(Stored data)

----------------------------------------

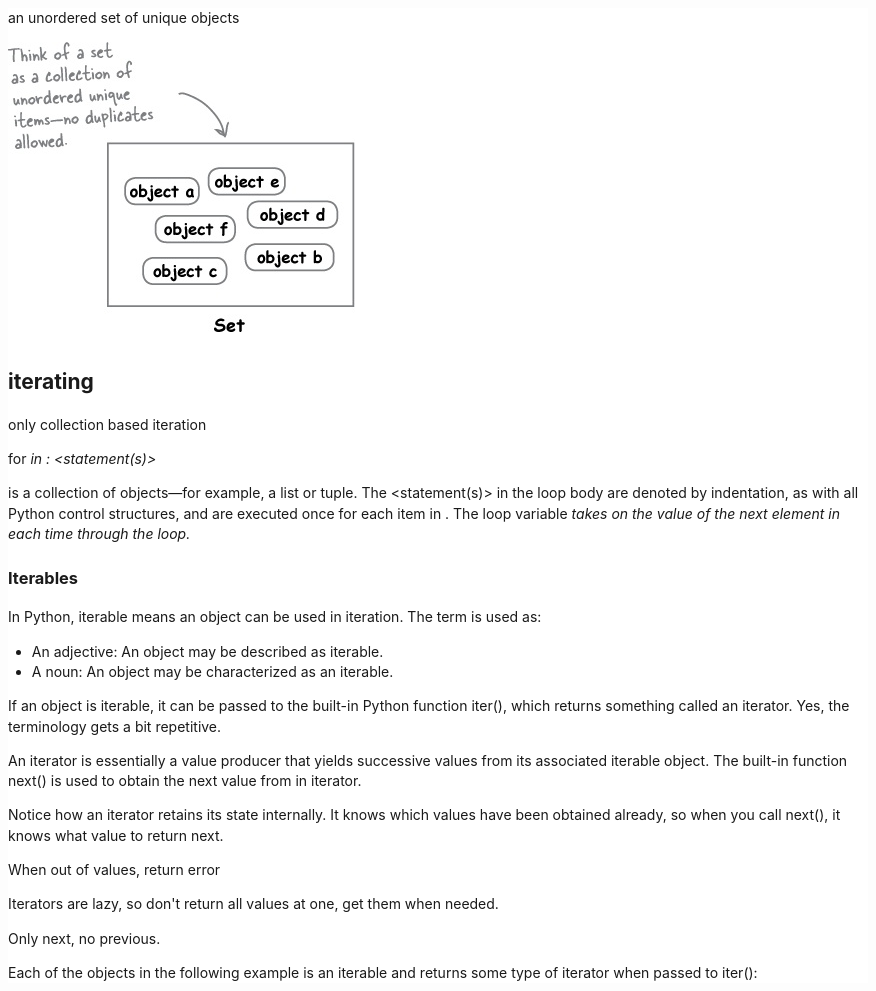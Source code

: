 an unordered set of unique objects

![hg](./jbnotes_images/image65.jpeg)

## iterating

only collection based iteration

for <var> in <iterable>:
    <statement(s)>

<iterable> is a collection of objects—for example, a list or tuple. The <statement(s)> in the loop body are denoted by indentation, as with all Python control structures, and are executed once for each item in <iterable>. The loop variable <var> takes on the value of the next element in <iterable> each time through the loop.

### Iterables

In Python, iterable means an object can be used in iteration. The term is used as:

- An adjective: An object may be described as iterable.
- A noun: An object may be characterized as an iterable.

If an object is iterable, it can be passed to the built-in Python function iter(), which returns something called an iterator. Yes, the terminology gets a bit repetitive.

An iterator is essentially a value producer that yields successive values from its associated iterable object. The built-in function next() is used to obtain the next value from in iterator.

Notice how an iterator retains its state internally. It knows which values have been obtained already, so when you call next(), it knows what value to return next.

When out of values, return error

Iterators are lazy, so don't return all values at one, get them when needed.  

Only next, no previous.

Each of the objects in the following example is an iterable and returns some type of iterator when passed to iter():
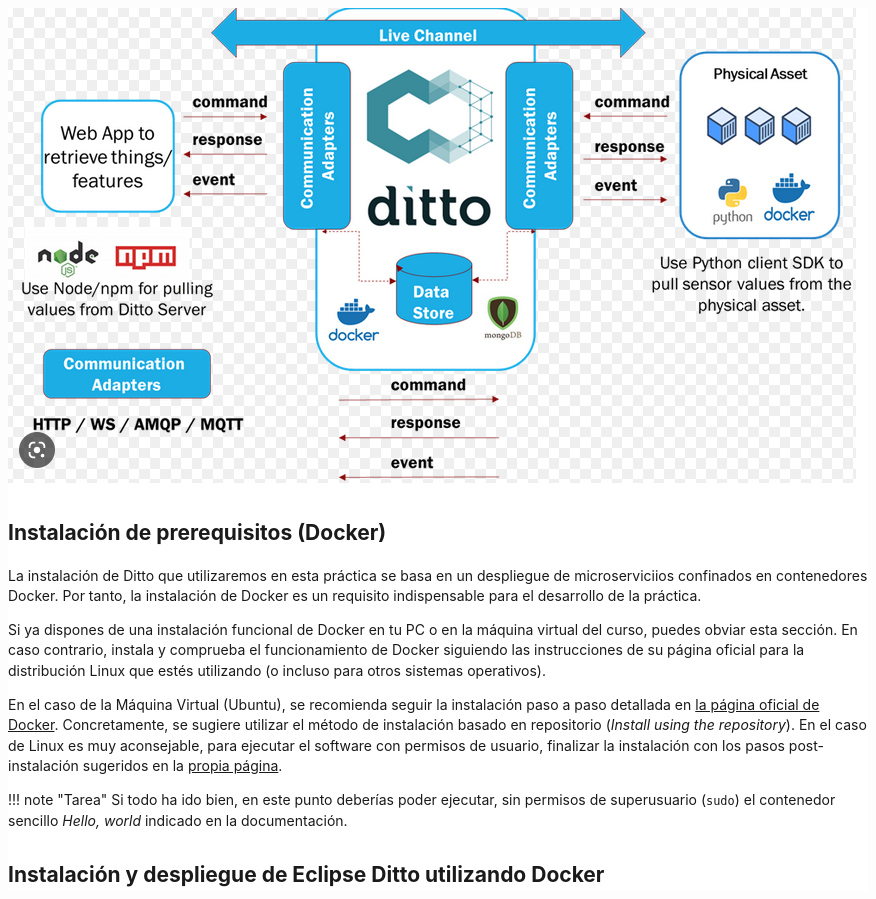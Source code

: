 ![](img/ditto_diagram.png)

## Instalación de prerequisitos (Docker)

La instalación de Ditto que utilizaremos en esta práctica se basa en un despliegue
de microserviciios confinados en contenedores Docker. Por tanto, la instalación de
Docker es un requisito indispensable para el desarrollo de la práctica. 

Si ya dispones de una instalación funcional de Docker en tu PC o en la máquina virtual
del curso, puedes obviar esta sección. En caso contrario, instala y comprueba el 
funcionamiento de Docker siguiendo las instrucciones de su página oficial para la
distribución Linux que estés utilizando (o incluso para otros sistemas operativos).

En el caso de la Máquina Virtual (Ubuntu), se recomienda seguir la instalación paso a paso
detallada en [la página oficial de Docker](https://docs.docker.com/engine/install/ubuntu/).
Concretamente, se sugiere utilizar el método de instalación basado en repositorio (*Install using the repository*).
En el caso de Linux es muy aconsejable, para ejecutar el software con permisos de usuario, finalizar la instalación
con los pasos post-instalación sugeridos en la [propia página](https://docs.docker.com/engine/install/linux-postinstall/).

!!! note "Tarea"
    Si todo ha ido bien, en este punto deberías poder ejecutar, sin permisos de superusuario (`sudo`) el 
    contenedor sencillo *Hello, world* indicado en la documentación.

## Instalación y despliegue de Eclipse Ditto utilizando Docker
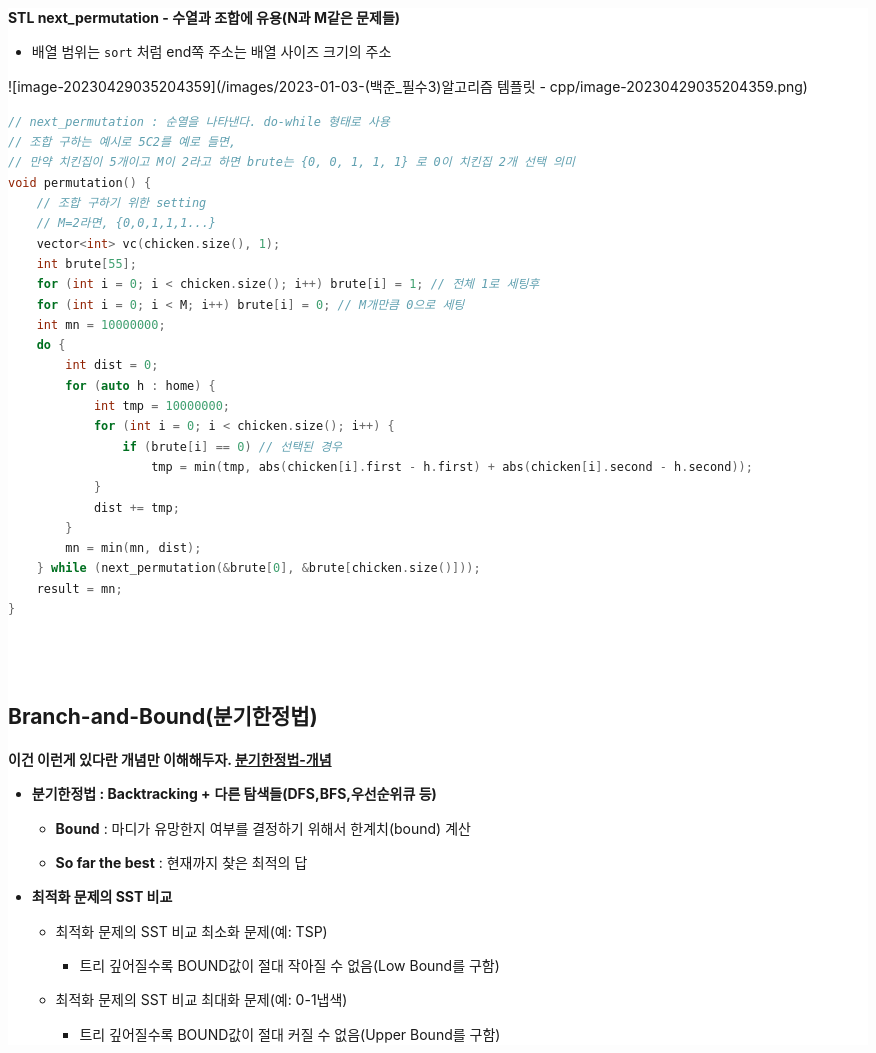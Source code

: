 **STL next_permutation - 수열과 조합에 유용(N과 M같은 문제들)**

* 배열 범위는 `sort` 처럼 end쪽 주소는 배열 사이즈 크기의 주소

![image-20230429035204359](/images/2023-01-03-(백준_필수3)알고리즘 템플릿 - cpp/image-20230429035204359.png)

```c++
// next_permutation : 순열을 나타낸다. do-while 형태로 사용
// 조합 구하는 예시로 5C2를 예로 들면,
// 만약 치킨집이 5개이고 M이 2라고 하면 brute는 {0, 0, 1, 1, 1} 로 0이 치킨집 2개 선택 의미
void permutation() {
	// 조합 구하기 위한 setting
    // M=2라면, {0,0,1,1,1...}
	vector<int> vc(chicken.size(), 1);
	int brute[55];
	for (int i = 0; i < chicken.size(); i++) brute[i] = 1; // 전체 1로 세팅후
	for (int i = 0; i < M; i++) brute[i] = 0; // M개만큼 0으로 세팅
	int mn = 10000000;
	do {
		int dist = 0;
		for (auto h : home) {
			int tmp = 10000000;
			for (int i = 0; i < chicken.size(); i++) {
				if (brute[i] == 0) // 선택된 경우
					tmp = min(tmp, abs(chicken[i].first - h.first) + abs(chicken[i].second - h.second));
			}
			dist += tmp;
		}
		mn = min(mn, dist);
	} while (next_permutation(&brute[0], &brute[chicken.size()]));
	result = mn;
}
```

<br><br>

## Branch-and-Bound(분기한정법)

**이건 이런게 있다란 개념만 이해해두자. [분기한정법-개념](https://bh946.github.io/algorithm/(%EA%B0%9C%EB%85%90)-Branch-and-Bound(%EB%B6%84%EA%B8%B0%ED%95%9C%EC%A0%95%EB%B2%95)/)**

* **분기한정법 : Backtracking +** **다른 탐색들(DFS,BFS,우선순위큐 등)**

  * **Bound** : 마디가 유망한지 여부를 결정하기 위해서 한계치(bound) 계산

  * **So far the best** : 현재까지 찾은 최적의 답

* **최적화 문제의 SST 비교**

  * 최적화 문제의 SST 비교 최소화 문제(예: TSP)
    * 트리 깊어질수록 BOUND값이 절대 작아질 수 없음(Low Bound를 구함)


  * 최적화 문제의 SST 비교 최대화 문제(예: 0-1냅색)
    * 트리 깊어질수록 BOUND값이 절대 커질 수 없음(Upper Bound를 구함)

----------------------------------------

Exercise instructions —
Search the data for "values". Copy every line that has it.

Answer box —
An iterator is essentially a value producer that yields successive values from its associated iterable object. The built-in function next() is used to obtain the next value from in iterator.
Notice how an iterator retains its state internally. It knows which values have been obtained already, so when you call next(), it knows what value to return next.
When out of values, return error
Iterators are lazy, so don't return all values at one, get them when needed.  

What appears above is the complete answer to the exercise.